'''

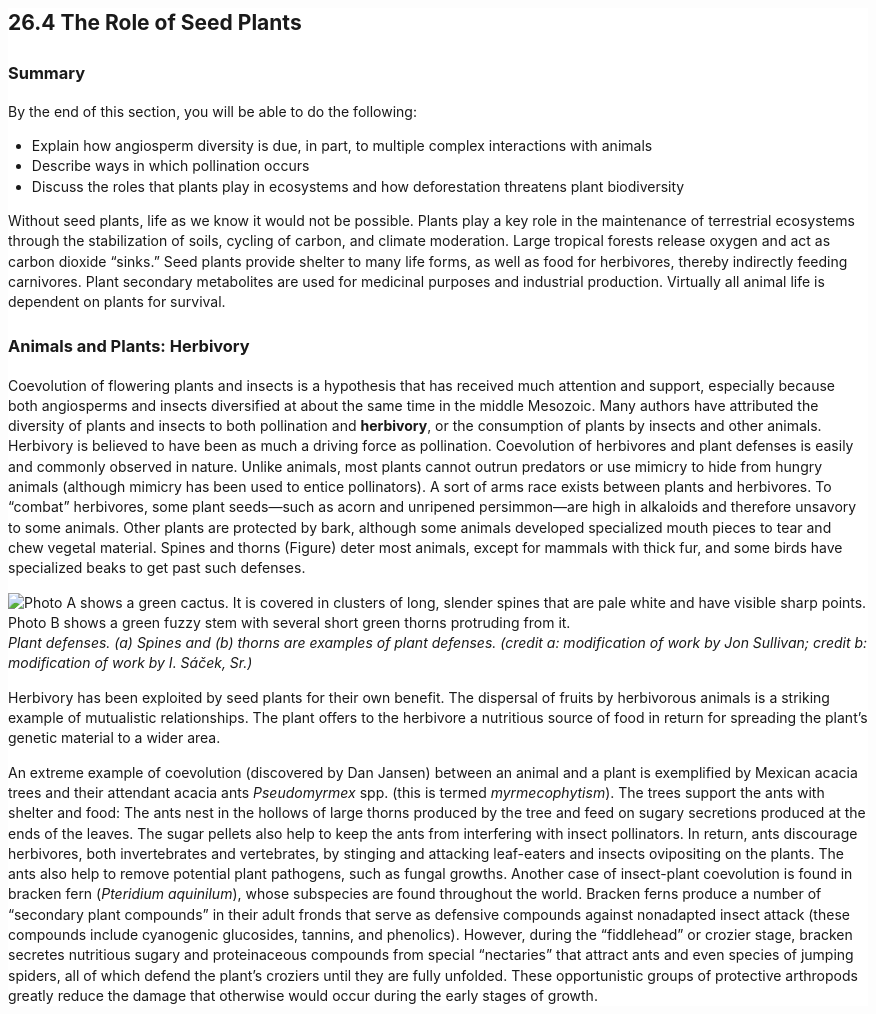 ##  26.4 The Role of Seed Plants 

### Summary

By the end of this section, you will be able to do the following: 

  - Explain how angiosperm diversity is due, in part, to multiple complex interactions with animals
  - Describe ways in which pollination occurs
  - Discuss the roles that plants play in ecosystems and how deforestation threatens plant biodiversity

Without seed plants, life as we know it would not be possible. Plants play a key role in the maintenance of terrestrial ecosystems through the stabilization of soils, cycling of carbon, and climate moderation. Large tropical forests release oxygen and act as carbon dioxide “sinks.” Seed plants provide shelter to many life forms, as well as food for herbivores, thereby indirectly feeding carnivores. Plant secondary metabolites are used for medicinal purposes and industrial production. Virtually all animal life is dependent on plants for survival.

### Animals and Plants: Herbivory

Coevolution of flowering plants and insects is a hypothesis that has received much attention and support, especially because both angiosperms and insects diversified at about the same time in the middle Mesozoic. Many authors have attributed the diversity of plants and insects to both pollination and **herbivory**, or the consumption of plants by insects and other animals. Herbivory is believed to have been as much a driving force as pollination. Coevolution of herbivores and plant defenses is easily and commonly observed in nature. Unlike animals, most plants cannot outrun predators or use mimicry to hide from hungry animals (although mimicry has been used to entice pollinators). A sort of arms race exists between plants and herbivores. To “combat” herbivores, some plant seeds—such as acorn and unripened persimmon—are high in alkaloids and therefore unsavory to some animals. Other plants are protected by bark, although some animals developed specialized mouth pieces to tear and chew vegetal material. Spines and thorns (Figure) deter most animals, except for mammals with thick fur, and some birds have specialized beaks to get past such defenses.

![ Photo A shows a green cactus. It is covered in clusters of long, slender spines that are pale white and have visible sharp points. Photo B shows a green fuzzy stem with several short green thorns protruding from it.][1] _Plant defenses. (a) Spines and (b) thorns are examples of plant defenses. (credit a: modification of work by Jon Sullivan; credit b: modification of work by I. Sáček, Sr.)_

Herbivory has been exploited by seed plants for their own benefit. The dispersal of fruits by herbivorous animals is a striking example of mutualistic relationships. The plant offers to the herbivore a nutritious source of food in return for spreading the plant’s genetic material to a wider area.

An extreme example of coevolution (discovered by Dan Jansen) between an animal and a plant is exemplified by Mexican acacia trees and their attendant acacia ants _Pseudomyrmex_ spp. (this is termed _myrmecophytism_). The trees support the ants with shelter and food: The ants nest in the hollows of large thorns produced by the tree and feed on sugary secretions produced at the ends of the leaves. The sugar pellets also help to keep the ants from interfering with insect pollinators. In return, ants discourage herbivores, both invertebrates and vertebrates, by stinging and attacking leaf-eaters and insects ovipositing on the plants. The ants also help to remove potential plant pathogens, such as fungal growths. Another case of insect-plant coevolution is found in bracken fern (_Pteridium aquinilum_), whose subspecies are found throughout the world. Bracken ferns produce a number of “secondary plant compounds” in their adult fronds that serve as defensive compounds against nonadapted insect attack (these compounds include cyanogenic glucosides, tannins, and phenolics). However, during the “fiddlehead” or crozier stage, bracken secretes nutritious sugary and proteinaceous compounds from special “nectaries” that attract ants and even species of jumping spiders, all of which defend the plant’s croziers until they are fully unfolded. These opportunistic groups of protective arthropods greatly reduce the damage that otherwise would occur during the early stages of growth.


   [1]: https://cnx.org/resources/9405de28a9e4fad4a74c797bc0ec1866d9f9d974/Figure_26_04_01.jpg
   [2]: https://cnx.org/resources/38b33af6d32f1bf489766815f81f21e96e489644/Figure_26_04_02.jpg
   [3]: https://cnx.org/resources/684e764472cdf586fb6ad915954285b4f1d7f003/Figure_26_04_03abcd.jpg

'''

[Exercise goal]
Copy the stretch of the records above that runs from the line with "- Explain how" through the line with "- Discuss the". Both end lines belong in the copy, and nothing else does.

[Answer to this task]
  - Explain how angiosperm diversity is due, in part, to multiple complex interactions with animals
  - Describe ways in which pollination occurs
  - Discuss the roles that plants play in ecosystems and how deforestation threatens plant biodiversity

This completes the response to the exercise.